Despite centuries of progress, studies show that women still do more housework than men. But new research reveals that modern couples are not the first to divide chores by sex. Fossil evidence from Neanderthal teeth seems to indicate that the practice of expecting women to help out around the house dates as far back as 100,000 years.

When Spanish scientists took a look at 99 fossilized Neanderthal teeth from 19 individuals, they found deep dental grooves in all of them.
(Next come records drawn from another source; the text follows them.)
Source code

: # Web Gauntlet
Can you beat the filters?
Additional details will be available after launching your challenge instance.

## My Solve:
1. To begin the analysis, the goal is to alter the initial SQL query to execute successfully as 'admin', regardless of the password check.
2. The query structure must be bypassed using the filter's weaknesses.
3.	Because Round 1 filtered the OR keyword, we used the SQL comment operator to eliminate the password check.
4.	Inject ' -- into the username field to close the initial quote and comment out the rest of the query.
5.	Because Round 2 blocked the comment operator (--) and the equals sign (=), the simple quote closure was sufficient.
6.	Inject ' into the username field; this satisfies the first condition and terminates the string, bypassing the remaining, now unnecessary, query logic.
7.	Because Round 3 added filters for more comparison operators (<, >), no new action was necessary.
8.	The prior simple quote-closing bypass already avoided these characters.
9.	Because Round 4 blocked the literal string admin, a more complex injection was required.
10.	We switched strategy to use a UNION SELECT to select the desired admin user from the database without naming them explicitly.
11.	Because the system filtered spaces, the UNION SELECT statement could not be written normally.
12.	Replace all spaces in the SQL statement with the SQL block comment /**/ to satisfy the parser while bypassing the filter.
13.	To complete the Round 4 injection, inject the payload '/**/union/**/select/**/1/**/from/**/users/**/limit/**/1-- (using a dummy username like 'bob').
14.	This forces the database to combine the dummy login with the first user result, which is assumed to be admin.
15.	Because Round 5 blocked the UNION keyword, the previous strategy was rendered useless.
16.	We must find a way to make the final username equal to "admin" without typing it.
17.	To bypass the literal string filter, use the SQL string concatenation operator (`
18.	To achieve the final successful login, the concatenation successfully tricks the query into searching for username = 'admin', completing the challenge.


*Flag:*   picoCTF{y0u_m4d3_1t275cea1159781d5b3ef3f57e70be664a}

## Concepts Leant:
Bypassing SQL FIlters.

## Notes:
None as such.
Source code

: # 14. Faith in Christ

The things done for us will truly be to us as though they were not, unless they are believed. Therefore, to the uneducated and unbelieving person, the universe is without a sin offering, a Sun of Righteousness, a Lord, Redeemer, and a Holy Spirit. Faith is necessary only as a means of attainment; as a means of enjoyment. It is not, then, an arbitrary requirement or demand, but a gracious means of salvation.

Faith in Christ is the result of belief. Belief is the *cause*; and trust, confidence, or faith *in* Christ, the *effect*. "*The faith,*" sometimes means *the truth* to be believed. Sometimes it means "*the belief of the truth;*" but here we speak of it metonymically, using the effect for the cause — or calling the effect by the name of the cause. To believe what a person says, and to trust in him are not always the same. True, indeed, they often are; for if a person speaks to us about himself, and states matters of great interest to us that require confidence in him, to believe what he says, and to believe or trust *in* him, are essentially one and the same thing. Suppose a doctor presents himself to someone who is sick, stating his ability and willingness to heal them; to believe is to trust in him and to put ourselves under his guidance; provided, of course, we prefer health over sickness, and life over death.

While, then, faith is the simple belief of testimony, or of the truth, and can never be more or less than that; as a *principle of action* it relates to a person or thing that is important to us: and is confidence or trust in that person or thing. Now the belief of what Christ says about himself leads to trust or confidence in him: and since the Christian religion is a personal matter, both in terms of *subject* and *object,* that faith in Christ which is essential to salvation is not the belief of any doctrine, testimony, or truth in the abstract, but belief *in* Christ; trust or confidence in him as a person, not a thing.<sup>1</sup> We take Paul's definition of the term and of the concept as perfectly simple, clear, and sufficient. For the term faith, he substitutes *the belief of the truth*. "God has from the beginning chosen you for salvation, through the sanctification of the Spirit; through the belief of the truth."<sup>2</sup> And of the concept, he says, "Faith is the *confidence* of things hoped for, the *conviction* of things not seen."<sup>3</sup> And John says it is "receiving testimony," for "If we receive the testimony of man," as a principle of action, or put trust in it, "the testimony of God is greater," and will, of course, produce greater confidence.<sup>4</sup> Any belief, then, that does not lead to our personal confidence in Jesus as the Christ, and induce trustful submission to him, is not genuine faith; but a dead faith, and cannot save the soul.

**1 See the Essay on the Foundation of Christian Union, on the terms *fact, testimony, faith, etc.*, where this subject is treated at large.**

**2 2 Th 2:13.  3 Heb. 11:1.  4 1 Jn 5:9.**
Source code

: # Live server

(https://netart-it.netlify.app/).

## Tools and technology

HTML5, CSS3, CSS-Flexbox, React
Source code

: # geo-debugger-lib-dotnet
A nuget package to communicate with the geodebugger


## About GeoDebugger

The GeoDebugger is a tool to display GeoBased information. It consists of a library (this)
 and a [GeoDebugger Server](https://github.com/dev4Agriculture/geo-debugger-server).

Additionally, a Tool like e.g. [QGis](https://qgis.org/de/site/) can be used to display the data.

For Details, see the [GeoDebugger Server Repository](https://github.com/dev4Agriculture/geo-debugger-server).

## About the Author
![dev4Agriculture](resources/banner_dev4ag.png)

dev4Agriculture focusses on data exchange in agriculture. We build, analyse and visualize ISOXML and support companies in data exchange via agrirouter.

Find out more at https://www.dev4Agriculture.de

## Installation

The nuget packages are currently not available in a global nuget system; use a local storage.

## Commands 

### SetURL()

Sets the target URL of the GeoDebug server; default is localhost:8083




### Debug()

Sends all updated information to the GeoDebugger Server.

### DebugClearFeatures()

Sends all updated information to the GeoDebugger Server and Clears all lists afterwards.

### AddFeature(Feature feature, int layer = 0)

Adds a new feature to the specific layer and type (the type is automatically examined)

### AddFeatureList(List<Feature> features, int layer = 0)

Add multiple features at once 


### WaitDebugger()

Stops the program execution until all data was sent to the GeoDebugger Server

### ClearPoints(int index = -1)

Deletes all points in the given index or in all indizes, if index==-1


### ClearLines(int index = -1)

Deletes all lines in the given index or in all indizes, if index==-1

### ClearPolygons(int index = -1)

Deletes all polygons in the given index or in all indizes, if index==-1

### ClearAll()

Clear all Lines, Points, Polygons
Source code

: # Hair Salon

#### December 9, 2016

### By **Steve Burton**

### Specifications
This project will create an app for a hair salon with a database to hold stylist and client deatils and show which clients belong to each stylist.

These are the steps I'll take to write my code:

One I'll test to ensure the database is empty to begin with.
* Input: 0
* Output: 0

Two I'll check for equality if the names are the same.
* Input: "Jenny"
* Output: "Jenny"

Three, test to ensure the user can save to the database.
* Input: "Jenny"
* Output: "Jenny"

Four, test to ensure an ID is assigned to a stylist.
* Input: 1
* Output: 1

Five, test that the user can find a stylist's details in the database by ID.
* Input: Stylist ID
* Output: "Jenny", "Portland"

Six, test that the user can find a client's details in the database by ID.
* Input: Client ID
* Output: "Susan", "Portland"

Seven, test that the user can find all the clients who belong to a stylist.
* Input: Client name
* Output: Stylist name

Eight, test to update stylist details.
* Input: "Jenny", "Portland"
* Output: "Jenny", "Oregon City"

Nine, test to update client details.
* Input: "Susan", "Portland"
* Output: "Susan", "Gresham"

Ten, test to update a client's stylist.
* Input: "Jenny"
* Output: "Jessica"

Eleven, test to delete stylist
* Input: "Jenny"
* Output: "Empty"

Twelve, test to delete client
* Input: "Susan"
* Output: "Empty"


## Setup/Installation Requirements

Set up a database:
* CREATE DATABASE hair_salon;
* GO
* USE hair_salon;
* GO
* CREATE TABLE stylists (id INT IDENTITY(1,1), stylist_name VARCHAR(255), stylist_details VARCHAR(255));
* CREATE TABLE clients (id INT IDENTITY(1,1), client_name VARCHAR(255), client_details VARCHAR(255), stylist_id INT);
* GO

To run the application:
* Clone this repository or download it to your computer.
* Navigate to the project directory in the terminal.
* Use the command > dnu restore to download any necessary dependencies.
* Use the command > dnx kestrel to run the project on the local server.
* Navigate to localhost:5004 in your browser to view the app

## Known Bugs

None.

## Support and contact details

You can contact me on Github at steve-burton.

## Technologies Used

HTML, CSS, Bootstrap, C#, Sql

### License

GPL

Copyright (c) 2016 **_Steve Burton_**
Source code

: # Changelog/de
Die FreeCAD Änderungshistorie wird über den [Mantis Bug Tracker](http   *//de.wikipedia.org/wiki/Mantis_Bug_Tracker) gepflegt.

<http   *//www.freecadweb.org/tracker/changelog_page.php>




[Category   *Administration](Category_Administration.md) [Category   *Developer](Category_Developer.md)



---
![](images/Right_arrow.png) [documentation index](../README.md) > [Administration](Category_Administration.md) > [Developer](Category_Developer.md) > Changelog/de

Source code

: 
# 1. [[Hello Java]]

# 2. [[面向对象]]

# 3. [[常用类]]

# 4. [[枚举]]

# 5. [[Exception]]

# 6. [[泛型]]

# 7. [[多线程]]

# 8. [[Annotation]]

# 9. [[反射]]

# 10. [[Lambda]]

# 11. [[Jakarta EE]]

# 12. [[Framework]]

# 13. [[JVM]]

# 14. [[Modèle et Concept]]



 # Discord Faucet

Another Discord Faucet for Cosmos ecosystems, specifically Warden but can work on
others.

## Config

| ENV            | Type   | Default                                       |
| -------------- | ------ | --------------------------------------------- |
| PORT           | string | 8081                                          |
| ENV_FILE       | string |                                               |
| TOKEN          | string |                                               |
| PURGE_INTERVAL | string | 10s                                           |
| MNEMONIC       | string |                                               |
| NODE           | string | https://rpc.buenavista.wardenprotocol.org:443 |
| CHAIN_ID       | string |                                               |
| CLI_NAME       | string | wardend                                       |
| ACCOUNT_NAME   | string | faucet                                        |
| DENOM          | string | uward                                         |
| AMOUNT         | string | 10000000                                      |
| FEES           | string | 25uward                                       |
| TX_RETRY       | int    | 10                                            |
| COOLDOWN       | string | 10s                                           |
That wasn’t surprising to researchers—the fossil record demonstrates that Neanderthals used the mouth as a kind of “third hand," used as a tool to cut meat or process furs, for instance. But when the researchers compared teeth by sex, they found that women’s teeth had longer grooves in the lower portions of their incisors and canine teeth, while men had nicks in the upper portions.

Different dental grooves mean different work, says Antonio Rosas, a researcher who headed up the project, in a release. “So far, we thought that the sexual division of labor was typical of sapiens societies, but apparently that's not true.” The team surmises that though both sexes hunted food, women were responsible for making and maintaining clothing, while men focused on repairing stone tools.

As it turns out, Spanish anthropologists aren’t the only ones with gender parity on the mind. IKEA, as iDigitalTimes reports, has identified household communication as a problem that dates to "the dawn of time" (illustrated below by cartoons of cave people) and has dreamed up a solution—custom emoji aimed at helping couples communicate about clutter.